Required work – Which lines of the records contain "컴퓨터는"? Collect every one of them.

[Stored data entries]

┄┄┄┄┄┄┄┄┄┄┄┄┄┄┄┄┄┄┄┄

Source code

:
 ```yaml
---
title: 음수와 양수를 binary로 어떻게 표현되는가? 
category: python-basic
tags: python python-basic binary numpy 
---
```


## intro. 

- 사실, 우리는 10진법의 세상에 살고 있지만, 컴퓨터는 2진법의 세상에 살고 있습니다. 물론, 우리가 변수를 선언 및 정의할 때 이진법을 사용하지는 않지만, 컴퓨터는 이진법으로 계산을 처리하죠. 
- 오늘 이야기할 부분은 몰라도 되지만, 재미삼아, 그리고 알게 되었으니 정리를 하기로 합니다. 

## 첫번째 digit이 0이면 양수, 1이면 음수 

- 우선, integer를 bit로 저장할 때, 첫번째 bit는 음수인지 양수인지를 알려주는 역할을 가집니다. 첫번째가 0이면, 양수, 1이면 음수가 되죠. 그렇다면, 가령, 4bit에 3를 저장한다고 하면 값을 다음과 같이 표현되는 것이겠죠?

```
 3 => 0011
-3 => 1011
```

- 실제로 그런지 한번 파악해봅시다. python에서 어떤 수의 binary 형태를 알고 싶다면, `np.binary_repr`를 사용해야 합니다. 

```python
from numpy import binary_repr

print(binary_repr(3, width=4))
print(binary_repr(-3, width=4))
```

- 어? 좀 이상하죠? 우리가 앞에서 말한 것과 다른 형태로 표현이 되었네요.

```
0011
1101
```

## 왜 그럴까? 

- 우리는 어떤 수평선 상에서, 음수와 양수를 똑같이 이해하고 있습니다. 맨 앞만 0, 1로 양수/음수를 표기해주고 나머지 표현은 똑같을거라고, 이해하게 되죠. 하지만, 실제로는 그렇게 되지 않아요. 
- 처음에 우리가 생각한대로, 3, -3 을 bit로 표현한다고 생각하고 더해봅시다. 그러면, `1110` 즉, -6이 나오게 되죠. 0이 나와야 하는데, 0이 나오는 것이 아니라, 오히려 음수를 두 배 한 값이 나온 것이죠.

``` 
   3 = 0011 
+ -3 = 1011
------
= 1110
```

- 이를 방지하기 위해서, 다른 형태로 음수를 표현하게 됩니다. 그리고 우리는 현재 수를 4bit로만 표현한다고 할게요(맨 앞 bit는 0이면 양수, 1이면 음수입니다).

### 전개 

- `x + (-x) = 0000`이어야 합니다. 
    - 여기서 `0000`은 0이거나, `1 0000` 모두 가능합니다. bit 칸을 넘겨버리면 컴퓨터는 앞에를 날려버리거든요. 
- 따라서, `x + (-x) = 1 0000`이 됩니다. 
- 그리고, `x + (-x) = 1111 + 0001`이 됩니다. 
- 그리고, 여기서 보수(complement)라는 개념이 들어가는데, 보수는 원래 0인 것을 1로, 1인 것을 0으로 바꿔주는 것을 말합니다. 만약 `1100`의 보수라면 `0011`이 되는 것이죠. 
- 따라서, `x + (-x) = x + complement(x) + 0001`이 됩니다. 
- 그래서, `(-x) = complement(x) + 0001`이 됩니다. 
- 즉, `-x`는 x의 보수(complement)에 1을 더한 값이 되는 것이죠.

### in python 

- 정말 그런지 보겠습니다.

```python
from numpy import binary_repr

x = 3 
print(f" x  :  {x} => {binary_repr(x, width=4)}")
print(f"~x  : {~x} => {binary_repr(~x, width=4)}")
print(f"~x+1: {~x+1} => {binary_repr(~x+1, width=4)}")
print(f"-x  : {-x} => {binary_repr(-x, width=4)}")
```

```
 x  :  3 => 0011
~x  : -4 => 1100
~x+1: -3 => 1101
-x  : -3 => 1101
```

┄┄┄┄┄┄┄┄┄┄┄┄┄┄┄┄┄┄┄┄

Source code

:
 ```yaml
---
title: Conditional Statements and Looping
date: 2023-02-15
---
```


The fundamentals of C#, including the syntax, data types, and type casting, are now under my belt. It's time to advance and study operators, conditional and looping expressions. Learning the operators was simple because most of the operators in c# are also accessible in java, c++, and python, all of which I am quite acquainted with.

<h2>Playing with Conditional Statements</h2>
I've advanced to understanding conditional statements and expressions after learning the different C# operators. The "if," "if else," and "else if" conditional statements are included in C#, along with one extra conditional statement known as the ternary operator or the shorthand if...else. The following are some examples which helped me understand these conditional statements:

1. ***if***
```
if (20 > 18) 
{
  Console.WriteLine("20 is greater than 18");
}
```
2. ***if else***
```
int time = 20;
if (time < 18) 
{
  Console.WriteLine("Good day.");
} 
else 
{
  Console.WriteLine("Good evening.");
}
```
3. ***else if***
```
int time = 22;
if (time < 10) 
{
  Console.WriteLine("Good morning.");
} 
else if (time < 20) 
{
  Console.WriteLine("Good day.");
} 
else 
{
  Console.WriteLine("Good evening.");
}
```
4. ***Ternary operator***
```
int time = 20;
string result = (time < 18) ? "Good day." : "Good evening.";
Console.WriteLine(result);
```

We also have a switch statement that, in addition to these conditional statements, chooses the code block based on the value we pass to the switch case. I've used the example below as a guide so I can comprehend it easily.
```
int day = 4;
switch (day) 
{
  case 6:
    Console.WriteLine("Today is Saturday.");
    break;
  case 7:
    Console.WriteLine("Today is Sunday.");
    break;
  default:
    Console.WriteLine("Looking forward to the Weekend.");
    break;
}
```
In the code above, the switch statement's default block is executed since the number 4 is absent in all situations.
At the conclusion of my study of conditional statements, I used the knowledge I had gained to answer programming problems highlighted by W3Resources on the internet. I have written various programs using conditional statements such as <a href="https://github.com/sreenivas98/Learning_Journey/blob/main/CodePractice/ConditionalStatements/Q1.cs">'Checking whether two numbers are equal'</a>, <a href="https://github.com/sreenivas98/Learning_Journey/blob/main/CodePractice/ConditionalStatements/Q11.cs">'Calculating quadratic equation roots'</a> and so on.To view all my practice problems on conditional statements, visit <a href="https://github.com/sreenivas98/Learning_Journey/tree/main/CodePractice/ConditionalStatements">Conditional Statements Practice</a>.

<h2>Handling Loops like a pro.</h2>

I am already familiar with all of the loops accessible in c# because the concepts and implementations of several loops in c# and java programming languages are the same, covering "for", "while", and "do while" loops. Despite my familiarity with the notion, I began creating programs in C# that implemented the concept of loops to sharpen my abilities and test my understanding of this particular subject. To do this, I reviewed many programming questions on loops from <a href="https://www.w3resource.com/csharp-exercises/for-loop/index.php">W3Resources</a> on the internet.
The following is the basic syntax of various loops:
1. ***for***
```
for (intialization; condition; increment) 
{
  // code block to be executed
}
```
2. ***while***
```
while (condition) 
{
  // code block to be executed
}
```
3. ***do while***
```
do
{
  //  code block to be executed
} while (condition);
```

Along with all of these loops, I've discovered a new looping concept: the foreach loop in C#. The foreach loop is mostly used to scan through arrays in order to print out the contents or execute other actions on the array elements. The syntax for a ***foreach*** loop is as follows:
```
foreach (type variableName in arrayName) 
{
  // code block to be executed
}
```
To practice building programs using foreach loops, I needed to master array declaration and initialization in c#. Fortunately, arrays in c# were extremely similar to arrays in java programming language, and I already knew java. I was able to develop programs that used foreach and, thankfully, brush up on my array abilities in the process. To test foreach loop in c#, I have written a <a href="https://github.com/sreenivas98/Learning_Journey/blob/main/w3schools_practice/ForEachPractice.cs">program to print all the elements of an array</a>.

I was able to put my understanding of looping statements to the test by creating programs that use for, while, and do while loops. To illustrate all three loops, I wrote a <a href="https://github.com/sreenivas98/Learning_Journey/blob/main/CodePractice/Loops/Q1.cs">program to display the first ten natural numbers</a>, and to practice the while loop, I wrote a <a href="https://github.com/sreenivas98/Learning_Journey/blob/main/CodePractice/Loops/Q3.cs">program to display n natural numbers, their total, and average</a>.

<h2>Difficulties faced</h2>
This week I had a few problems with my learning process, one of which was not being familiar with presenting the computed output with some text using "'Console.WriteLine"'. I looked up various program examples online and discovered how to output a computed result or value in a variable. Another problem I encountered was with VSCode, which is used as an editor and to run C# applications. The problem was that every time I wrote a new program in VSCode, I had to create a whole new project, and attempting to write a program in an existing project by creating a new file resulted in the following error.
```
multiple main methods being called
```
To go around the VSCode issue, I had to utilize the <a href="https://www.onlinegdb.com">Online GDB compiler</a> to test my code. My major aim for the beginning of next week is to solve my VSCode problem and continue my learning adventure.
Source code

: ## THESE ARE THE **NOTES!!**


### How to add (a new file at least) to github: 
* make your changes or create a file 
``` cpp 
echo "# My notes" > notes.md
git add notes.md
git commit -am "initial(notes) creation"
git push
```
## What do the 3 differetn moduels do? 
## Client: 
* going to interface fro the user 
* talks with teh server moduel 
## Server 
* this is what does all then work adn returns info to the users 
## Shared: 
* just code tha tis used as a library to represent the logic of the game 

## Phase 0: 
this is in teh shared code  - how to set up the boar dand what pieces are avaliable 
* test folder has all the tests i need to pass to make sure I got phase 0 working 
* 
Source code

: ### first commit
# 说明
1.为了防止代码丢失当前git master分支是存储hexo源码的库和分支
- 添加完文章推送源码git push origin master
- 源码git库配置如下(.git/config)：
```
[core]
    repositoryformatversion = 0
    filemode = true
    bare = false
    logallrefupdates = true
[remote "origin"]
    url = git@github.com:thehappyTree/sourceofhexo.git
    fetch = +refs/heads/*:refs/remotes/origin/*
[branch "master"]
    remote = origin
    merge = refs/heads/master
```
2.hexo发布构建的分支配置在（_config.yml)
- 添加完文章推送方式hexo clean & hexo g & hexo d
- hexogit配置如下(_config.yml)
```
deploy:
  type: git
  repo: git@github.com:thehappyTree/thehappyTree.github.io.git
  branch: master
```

┄┄┄┄┄┄┄┄┄┄┄┄┄┄┄┄┄┄┄┄

Result of this task –
- 사실, 우리는 10진법의 세상에 살고 있지만, 컴퓨터는 2진법의 세상에 살고 있습니다. 물론, 우리가 변수를 선언 및 정의할 때 이진법을 사용하지는 않지만, 컴퓨터는 이진법으로 계산을 처리하죠. 
    - 여기서 `0000`은 0이거나, `1 0000` 모두 가능합니다. bit 칸을 넘겨버리면 컴퓨터는 앞에를 날려버리거든요. 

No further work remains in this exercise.